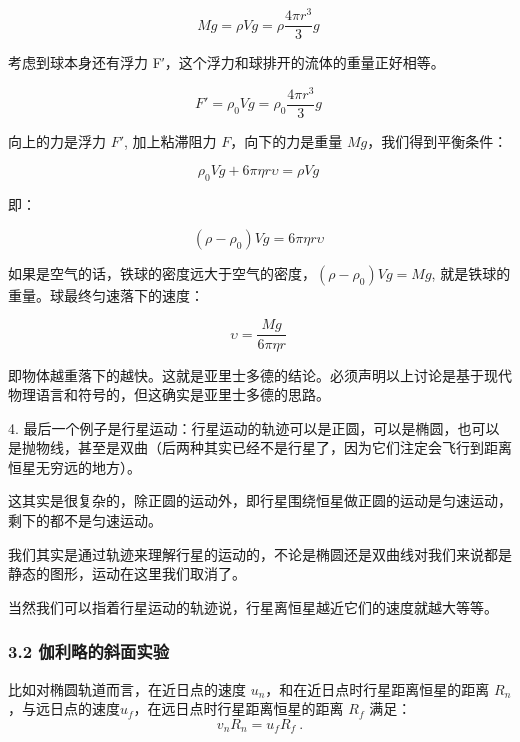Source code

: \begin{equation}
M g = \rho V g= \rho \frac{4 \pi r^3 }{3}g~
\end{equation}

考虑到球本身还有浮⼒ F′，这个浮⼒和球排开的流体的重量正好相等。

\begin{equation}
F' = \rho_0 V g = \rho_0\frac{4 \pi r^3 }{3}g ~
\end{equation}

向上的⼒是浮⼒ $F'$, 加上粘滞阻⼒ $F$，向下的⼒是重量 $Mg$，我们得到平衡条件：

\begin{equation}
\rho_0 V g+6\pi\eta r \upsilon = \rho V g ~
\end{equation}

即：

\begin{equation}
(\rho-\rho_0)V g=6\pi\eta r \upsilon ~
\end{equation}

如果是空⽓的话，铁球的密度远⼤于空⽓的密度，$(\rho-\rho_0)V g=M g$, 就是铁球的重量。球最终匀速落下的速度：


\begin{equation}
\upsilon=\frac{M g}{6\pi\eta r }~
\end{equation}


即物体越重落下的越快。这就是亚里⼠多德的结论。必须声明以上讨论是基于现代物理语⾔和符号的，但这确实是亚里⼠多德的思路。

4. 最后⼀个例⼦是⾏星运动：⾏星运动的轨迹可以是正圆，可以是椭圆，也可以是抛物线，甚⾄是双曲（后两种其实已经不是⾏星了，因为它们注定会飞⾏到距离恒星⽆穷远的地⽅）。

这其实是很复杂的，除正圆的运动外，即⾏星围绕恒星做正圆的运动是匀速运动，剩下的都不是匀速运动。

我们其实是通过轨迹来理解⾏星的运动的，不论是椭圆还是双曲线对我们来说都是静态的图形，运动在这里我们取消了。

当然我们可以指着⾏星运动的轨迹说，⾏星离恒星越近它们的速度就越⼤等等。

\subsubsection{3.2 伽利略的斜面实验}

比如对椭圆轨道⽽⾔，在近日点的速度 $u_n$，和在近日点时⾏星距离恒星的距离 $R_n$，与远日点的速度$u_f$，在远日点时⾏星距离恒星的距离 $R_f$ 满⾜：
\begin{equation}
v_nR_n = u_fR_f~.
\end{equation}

#####

DIRECTIONS FOR THIS TASK: Report how many lines in the listing above hold the string "upsilon", giving the number and no other words.

TASK RESPONSE: 3